Opinion

Opinion: Teacher Turnover Is a Symptom of a Nationwide Shortage of Educators. What 2 Arizona Teachers Are Doing About It in Their State

By Dayna Burke and Tara Dale | March 25, 2018

Photo credit: Jeff Overs/BBC News & Current Affairs via Getty Images

Recently, Bellwether Education Partners’ Chad Aldeman argued that there is no crisis regarding teacher turnover because, in comparison with other industries, the turnover in teaching is low. While that is true, Aldeman misses the bigger point, which is that teacher turnover is a symptom of a larger problem: The United States has a teacher shortage.
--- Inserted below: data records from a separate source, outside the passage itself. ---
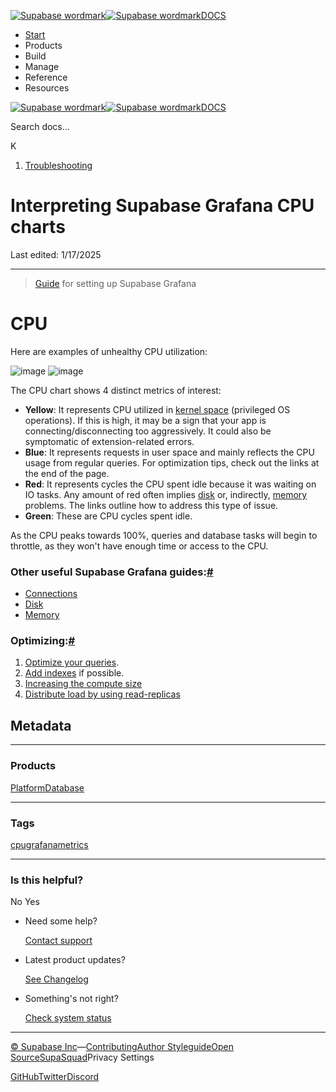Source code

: [![Supabase wordmark](https://supabase.com/docs/_next/image?url=%2Fdocs%2Fsupabase-dark.svg&w=256&q=75&dpl=dpl_5BYG5BkQhU19GEfZfhcgAbeGcRQo)![Supabase wordmark](https://supabase.com/docs/_next/image?url=%2Fdocs%2Fsupabase-light.svg&w=256&q=75&dpl=dpl_5BYG5BkQhU19GEfZfhcgAbeGcRQo)DOCS](https://supabase.com/docs)

-   [Start](https://supabase.com/docs/guides/getting-started)
-   Products
-   Build
-   Manage
-   Reference
-   Resources

[![Supabase wordmark](https://supabase.com/docs/_next/image?url=%2Fdocs%2Fsupabase-dark.svg&w=256&q=75&dpl=dpl_5BYG5BkQhU19GEfZfhcgAbeGcRQo)![Supabase wordmark](https://supabase.com/docs/_next/image?url=%2Fdocs%2Fsupabase-light.svg&w=256&q=75&dpl=dpl_5BYG5BkQhU19GEfZfhcgAbeGcRQo)DOCS](https://supabase.com/docs)

Search docs...

K

1.  [Troubleshooting](https://supabase.com/docs/guides/troubleshooting)

# Interpreting Supabase Grafana CPU charts

Last edited: 1/17/2025

* * *

> [Guide](https://supabase.com/docs/guides/monitoring-troubleshooting/metrics#deploying-supabase-grafana) for setting up Supabase Grafana

# CPU

Here are examples of unhealthy CPU utilization:

![image](https://supabase.com/docs/img/troubleshooting/e7d78109-b09d-48ca-8cc6-e4913693e163.png) ![image](https://supabase.com/docs/img/troubleshooting/49e175d9-6338-4b17-97be-4bf7853e319f.png)

The CPU chart shows 4 distinct metrics of interest:

-   **Yellow**: It represents CPU utilized in [kernel space](https://en.wikipedia.org/wiki/User_space_and_kernel_space) (privileged OS operations). If this is high, it may be a sign that your app is connecting/disconnecting too aggressively. It could also be symptomatic of extension-related errors.
-   **Blue**: It represents requests in user space and mainly reflects the CPU usage from regular queries. For optimization tips, check out the links at the end of the page.
-   **Red**: It represents cycles the CPU spent idle because it was waiting on IO tasks. Any amount of red often implies [disk](https://github.com/orgs/supabase/discussions/27003) or, indirectly, [memory](https://github.com/orgs/supabase/discussions/27021) problems. The links outline how to address this type of issue.
-   **Green**: These are CPU cycles spent idle.

As the CPU peaks towards 100%, queries and database tasks will begin to throttle, as they won't have enough time or access to the CPU.

### Other useful Supabase Grafana guides:[#](#other-useful-supabase-grafana-guides)

-   [Connections](https://github.com/orgs/supabase/discussions/27141)
-   [Disk](https://github.com/orgs/supabase/discussions/27003)
-   [Memory](https://github.com/orgs/supabase/discussions/27021)

### Optimizing:[#](#optimizing)

1.  [Optimize your queries](https://supabase.com/docs/guides/database/query-optimization).
2.  [Add indexes](https://github.com/orgs/supabase/discussions/22449) if possible.
3.  [Increasing the compute size](https://supabase.com/docs/guides/platform/compute-add-ons)
4.  [Distribute load by using read-replicas](https://supabase.com/dashboard/project/_/settings/infrastructure)

## Metadata

* * *

### Products

[Platform](https://supabase.com/docs/guides/troubleshooting?products=platform)[Database](https://supabase.com/docs/guides/troubleshooting?products=database)

* * *

### Tags

[cpu](https://supabase.com/docs/guides/troubleshooting?tags=cpu)[grafana](https://supabase.com/docs/guides/troubleshooting?tags=grafana)[metrics](https://supabase.com/docs/guides/troubleshooting?tags=metrics)

* * *

### Is this helpful?

No Yes

-   Need some help?
    
    [Contact support](https://supabase.com/support)
-   Latest product updates?
    
    [See Changelog](https://supabase.com/changelog)
-   Something's not right?
    
    [Check system status](https://status.supabase.com/)

* * *

[© Supabase Inc](https://supabase.com/)—[Contributing](https://github.com/supabase/supabase/blob/master/apps/docs/DEVELOPERS.md)[Author Styleguide](https://github.com/supabase/supabase/blob/master/apps/docs/CONTRIBUTING.md)[Open Source](https://supabase.com/open-source)[SupaSquad](https://supabase.com/supasquad)Privacy Settings

[GitHub](https://github.com/supabase/supabase)[Twitter](https://twitter.com/supabase)[Discord](https://discord.supabase.com/)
According to the Arizona School Personnel Administrators Association, in December 2017, there were 5,371 Arizona classrooms without certified teachers. Other states are experiencing similar shortages. Virginia began its 2016 school year with more than 1,000 classrooms void of a trained teacher, and Oklahoma is down 536 teachers in 2017.

Aldeman says this isn’t a crisis — and, yes, the word “crisis” is a subjective term. But the issue is real for students across the country in classrooms without a qualified teacher.
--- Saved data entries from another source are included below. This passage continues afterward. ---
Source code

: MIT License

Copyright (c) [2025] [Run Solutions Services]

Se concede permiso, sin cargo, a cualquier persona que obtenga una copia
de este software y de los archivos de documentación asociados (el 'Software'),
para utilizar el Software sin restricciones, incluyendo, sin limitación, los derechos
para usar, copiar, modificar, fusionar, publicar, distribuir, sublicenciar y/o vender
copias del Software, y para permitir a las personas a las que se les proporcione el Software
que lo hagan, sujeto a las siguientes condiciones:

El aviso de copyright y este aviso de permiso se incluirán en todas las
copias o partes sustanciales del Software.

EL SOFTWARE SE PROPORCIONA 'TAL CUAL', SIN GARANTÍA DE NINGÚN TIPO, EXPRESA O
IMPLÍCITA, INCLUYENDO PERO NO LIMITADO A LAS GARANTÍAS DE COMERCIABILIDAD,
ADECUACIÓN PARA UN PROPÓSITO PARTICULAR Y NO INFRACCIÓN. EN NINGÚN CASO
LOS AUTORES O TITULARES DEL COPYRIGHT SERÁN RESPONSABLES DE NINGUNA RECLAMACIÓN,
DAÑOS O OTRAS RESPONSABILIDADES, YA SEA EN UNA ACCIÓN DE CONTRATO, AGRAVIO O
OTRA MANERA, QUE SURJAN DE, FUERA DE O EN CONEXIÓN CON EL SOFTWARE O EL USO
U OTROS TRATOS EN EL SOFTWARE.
This crisis, the teacher shortage, is not easy to solve, and many states are seeking creative solutions. For example, Arizona instituted a new certification program that classifies as interns college graduates who have bachelor’s degrees and can pass a knowledge test but have no training to be a teacher. Of the four biology positions open in one Arizona high school in August, three were filled by teachers who were certified under this new law because there aren’t enough traditionally certified science teachers in the state.

But we know that simply making it easier to be a teacher isn’t the best answer. Educators who have completed a teacher training program know how to differentiate lessons for a variety of learners, engage students in developmentally appropriate ways, and use curriculum effectively.

Nationally, between 40 and 50 percent of teachers leave the classroom within the first five years of beginning their teaching career. “Survey after survey, like the one done by the Learning Policy Institute, indicates that new teachers leave the profession because they lack support.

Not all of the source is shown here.